GAP - é uma marca de fim de bloco. Um gap força a unidade controladora a acelerar ou desacelerar a gravação. Em conseqüência, quanto maior o número de gaps, mais lento o acesso. É a própria unidade controladora quem produz os gaps.
BLOCO OU REGISTRO FÍSICO - é a unidade de armazenamento / transferência de informação. Os blocos são compostos de um ou mais registros lógicos (RL) e mais alguns bytes de controle inseridos pelo programa de controle, com dados necessários à identificação e recuperação do bloco.

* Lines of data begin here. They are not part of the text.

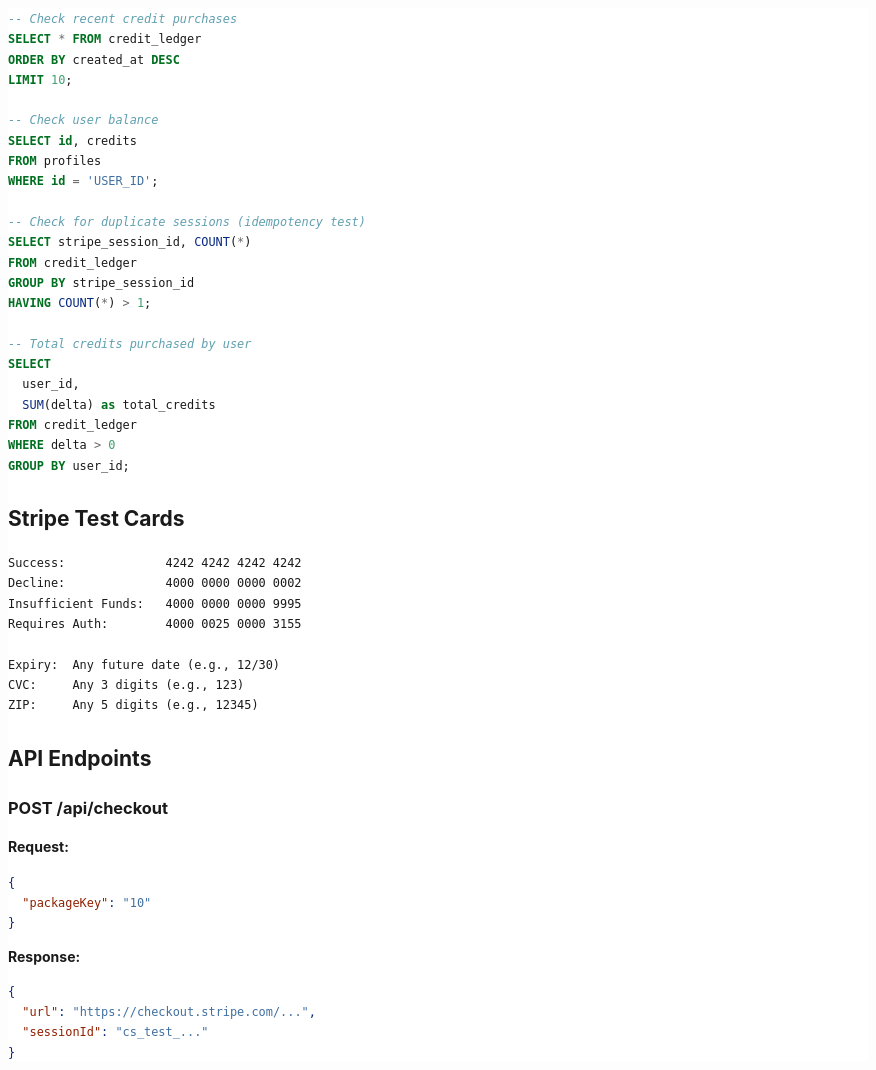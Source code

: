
```sql
-- Check recent credit purchases
SELECT * FROM credit_ledger 
ORDER BY created_at DESC 
LIMIT 10;

-- Check user balance
SELECT id, credits 
FROM profiles 
WHERE id = 'USER_ID';

-- Check for duplicate sessions (idempotency test)
SELECT stripe_session_id, COUNT(*) 
FROM credit_ledger 
GROUP BY stripe_session_id 
HAVING COUNT(*) > 1;

-- Total credits purchased by user
SELECT 
  user_id, 
  SUM(delta) as total_credits 
FROM credit_ledger 
WHERE delta > 0 
GROUP BY user_id;
```

## Stripe Test Cards

```
Success:              4242 4242 4242 4242
Decline:              4000 0000 0000 0002
Insufficient Funds:   4000 0000 0000 9995
Requires Auth:        4000 0025 0000 3155

Expiry:  Any future date (e.g., 12/30)
CVC:     Any 3 digits (e.g., 123)
ZIP:     Any 5 digits (e.g., 12345)
```

## API Endpoints

### POST /api/checkout
**Request:**
```json
{
  "packageKey": "10"
}
```
**Response:**
```json
{
  "url": "https://checkout.stripe.com/...",
  "sessionId": "cs_test_..."
}
```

Os dados de controle (C) ocupam um espaço muito pequeno, que pode ser considerado desprezível em relação aos espaços ocupados pelos registros lógicos. Assim, pode-se considerar que o espaço ocupado por 1 bloco é aproximadamente igual ao de 1 registro físico (RF).

FATOR DE BLOCO (FB) é definido como o número de Fatores Lógicos contidos em um Registro Físico.

Assim: 1 Bloco ~ 1 Registro Físico = n Registros Lógicos e
FATOR DE BLOCO (FB) = Nº DE REGISTROS LÓGICOS ÷ 1 REGISTRO FÍSICO

Exemplos:

a) um arquivo com 10 registros lógicos por registro físico terá Fator de Bloco igual a 10; .
b) um arquivo com Fator de Bloco igual a 5 e contendo 15.000 registros lógicos terá 15.000 ÷ 5 = 3.000 registros físicos ou 3.000 blocos e portanto terá 2.999 gaps (ou 3.000, arredondando).

CONCLUSÃO: Se o arquivo do exemplo b), com 15.000 registros lógicos, tivesse FB=10 como o do exemplo a), seriam apenas 1.500 registros físicos = blocos = gaps em vez de 3.000 gaps, logo seria gasto menos espaço com gaps e portanto menos espaço seria ocupado na fita.
Obs.1: Quanto maior o fator de bloco, menor o número de gaps. Desta forma, o espaço ocupado na fita é reduzido e a velocidade de transferência dos dados é aumentada (os gaps provocam desacelerações na velocidade de transporte da fita).
Obs.2: Cada unidade de fita tem valores-limite para o menor e o maior fator de bloco admissível, estabelecidos (em projeto) pelo fabricante.